◆ What is being asked
If a line in the records contains the string "cases", show that line.

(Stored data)

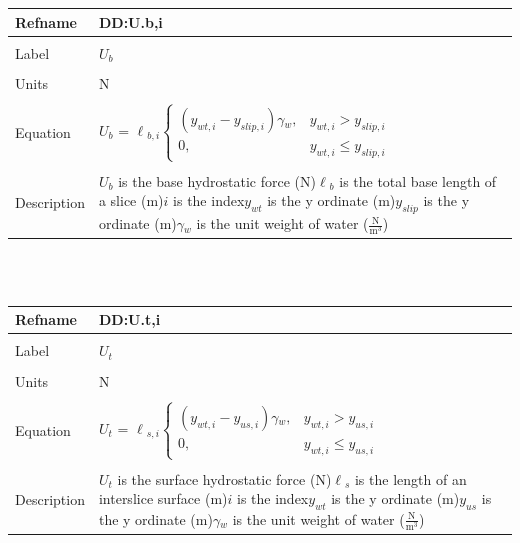 \documentclass[12pt]{article}
\begin{document}
\noindent \begin{minipage}{\textwidth}
\begin{tabular}{p{} p{}}
\toprule \textbf{Refname} & \textbf{DD:U.b,i}
\label{DD:U.b,i}
\\ \midrule \\
Label & $U_{b}$
\\ \midrule \\
Units & N
\\ \midrule \\
Equation & $U_{b}$ = $\ell{}_{b,i}\begin{cases}
\left(y_{wt,i}-y_{slip,i}\right)\gamma{}_{w}, & y_{wt,i}>y_{slip,i}\\
0, & y_{wt,i}\leq{}y_{slip,i}
\end{cases}$
\\ \midrule \\
Description & $U_{b}$ is the base hydrostatic force (N)\newline$\ell{}_{b}$ is the total base length of a slice (m)\newline$i$ is the index\newline$y_{wt}$ is the y ordinate (m)\newline$y_{slip}$ is the y ordinate (m)\newline$\gamma{}_{w}$ is the unit weight of water ($\frac{\text{N}}{\text{m}^{3}}$)
\\ \bottomrule \end{tabular}
\end{minipage}\\
~\newline
\noindent \begin{minipage}{\textwidth}
\begin{tabular}{p{} p{}}
\toprule \textbf{Refname} & \textbf{DD:U.t,i}
\label{DD:U.t,i}
\\ \midrule \\
Label & $U_{t}$
\\ \midrule \\
Units & N
\\ \midrule \\
Equation & $U_{t}$ = $\ell{}_{s,i}\begin{cases}
\left(y_{wt,i}-y_{us,i}\right)\gamma{}_{w}, & y_{wt,i}>y_{us,i}\\
0, & y_{wt,i}\leq{}y_{us,i}
\end{cases}$
\\ \midrule \\
Description & $U_{t}$ is the surface hydrostatic force (N)\newline$\ell{}_{s}$ is the length of an interslice surface (m)\newline$i$ is the index\newline$y_{wt}$ is the y ordinate (m)\newline$y_{us}$ is the y ordinate (m)\newline$\gamma{}_{w}$ is the unit weight of water ($\frac{\text{N}}{\text{m}^{3}}$)
\\ \bottomrule \end{tabular}
\end{minipage}\\
\end{document}

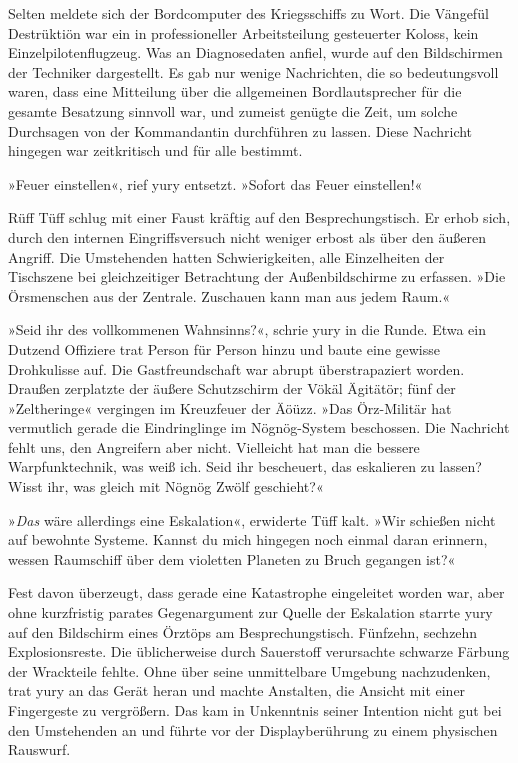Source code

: 
Selten meldete sich der Bordcomputer des Kriegsschiffs zu Wort. Die Vängefül Destrüktiön war ein in professioneller Arbeitsteilung gesteuerter Koloss, kein Einzelpilotenflugzeug. Was an Diagnosedaten anfiel, wurde auf den Bildschirmen der Techniker dargestellt. Es gab nur wenige Nachrichten, die so bedeutungsvoll waren, dass eine Mitteilung über die allgemeinen Bordlautsprecher für die gesamte Besatzung sinnvoll war, und zumeist genügte die Zeit, um solche Durchsagen von der Kommandantin durchführen zu lassen. Diese Nachricht hingegen war zeitkritisch und für alle bestimmt.


»Feuer einstellen«, rief yury entsetzt. »Sofort das Feuer einstellen!«

Rüff Tüff schlug mit einer Faust kräftig auf den Besprechungstisch. Er erhob sich, durch den internen Eingriffsversuch nicht weniger erbost als über den äußeren Angriff. Die Umstehenden hatten Schwierigkeiten, alle Einzelheiten der Tischszene bei gleichzeitiger Betrachtung der Außenbildschirme zu erfassen. »Die Örsmenschen aus der Zentrale. Zuschauen kann man aus jedem Raum.«

»Seid ihr des vollkommenen Wahnsinns?«, schrie yury in die Runde. Etwa ein Dutzend Offiziere trat Person für Person hinzu und baute eine gewisse Drohkulisse auf. Die Gastfreundschaft war abrupt überstrapaziert worden. Draußen zerplatzte der äußere Schutzschirm der Vökäl Ägitätör; fünf der »Zeltheringe« vergingen im Kreuzfeuer der Äöüzz. »Das Örz-Militär hat vermutlich gerade die Eindringlinge im Nögnög-System beschossen. Die Nachricht fehlt uns, den Angreifern aber nicht. Vielleicht hat man die bessere Warpfunktechnik, was weiß ich. Seid ihr bescheuert, das eskalieren zu lassen? Wisst ihr, was gleich mit Nögnög Zwölf geschieht?«

»\emph{Das} wäre allerdings eine Eskalation«, erwiderte Tüff kalt. »Wir schießen nicht auf bewohnte Systeme. Kannst du mich hingegen noch einmal daran erinnern, wessen Raumschiff über dem violetten Planeten zu Bruch gegangen ist?«

Fest davon überzeugt, dass gerade eine Katastrophe eingeleitet worden war, aber ohne kurzfristig parates Gegenargument zur Quelle der Eskalation starrte yury auf den Bildschirm eines Örztöps am Besprechungstisch. Fünfzehn, sechzehn Explosionsreste. Die üblicherweise durch Sauerstoff verursachte schwarze Färbung der Wrackteile fehlte. Ohne über seine unmittelbare Umgebung nachzudenken, trat yury an das Gerät heran und machte Anstalten, die Ansicht mit einer Fingergeste zu vergrößern. Das kam in Unkenntnis seiner Intention nicht gut bei den Umstehenden an und führte vor der Displayberührung zu einem physischen Rauswurf.

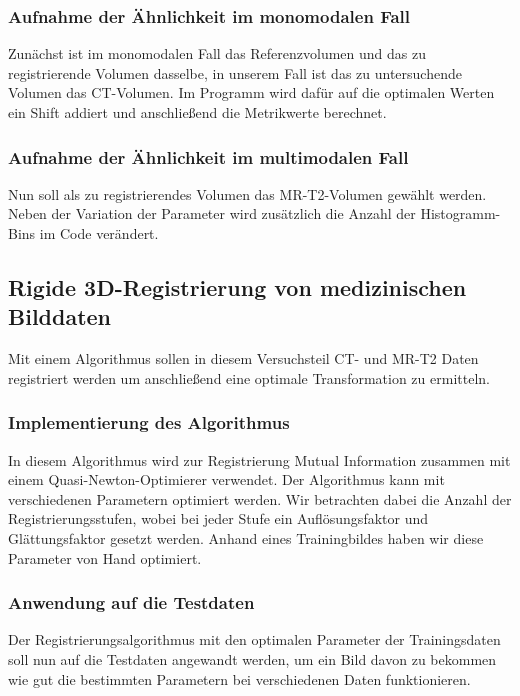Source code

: \subsubsection{Aufnahme der Ähnlichkeit im monomodalen Fall}
Zunächst ist im monomodalen Fall das Referenzvolumen und das zu registrierende
Volumen dasselbe, in unserem Fall ist das zu untersuchende Volumen das
CT-Volumen. Im Programm wird dafür auf die optimalen Werten ein Shift addiert
und anschließend die Metrikwerte berechnet.

\subsubsection{Aufnahme der Ähnlichkeit im multimodalen Fall}
Nun soll als zu registrierendes Volumen das MR-T2-Volumen gewählt werden. Neben
der Variation der Parameter wird zusätzlich die Anzahl der Histogramm-Bins
im Code verändert.

\subsection{Rigide 3D-Registrierung von medizinischen Bilddaten}
Mit einem Algorithmus sollen in diesem Versuchsteil CT- und MR-T2 Daten
registriert werden um anschließend eine optimale Transformation zu ermitteln.

\subsubsection{Implementierung des Algorithmus}
In diesem Algorithmus wird zur Registrierung Mutual Information zusammen mit
einem Quasi-Newton-Optimierer verwendet. Der Algorithmus kann mit verschiedenen
Parametern optimiert werden. Wir betrachten dabei die Anzahl der
Registrierungsstufen, wobei bei jeder Stufe ein Auflösungsfaktor und
Glättungsfaktor gesetzt werden. Anhand eines Trainingbildes haben wir diese
Parameter von Hand optimiert.

\subsubsection{Anwendung auf die Testdaten}
Der Registrierungsalgorithmus mit den optimalen Parameter der Trainingsdaten
soll nun auf die Testdaten angewandt werden, um ein Bild davon zu bekommen wie
gut die bestimmten Parametern bei verschiedenen Daten funktionieren.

◆ Output
Equation & $U_{b}$ = $\ell{}_{b,i}\begin{cases}
\end{cases}$
Equation & $U_{t}$ = $\ell{}_{s,i}\begin{cases}
\end{cases}$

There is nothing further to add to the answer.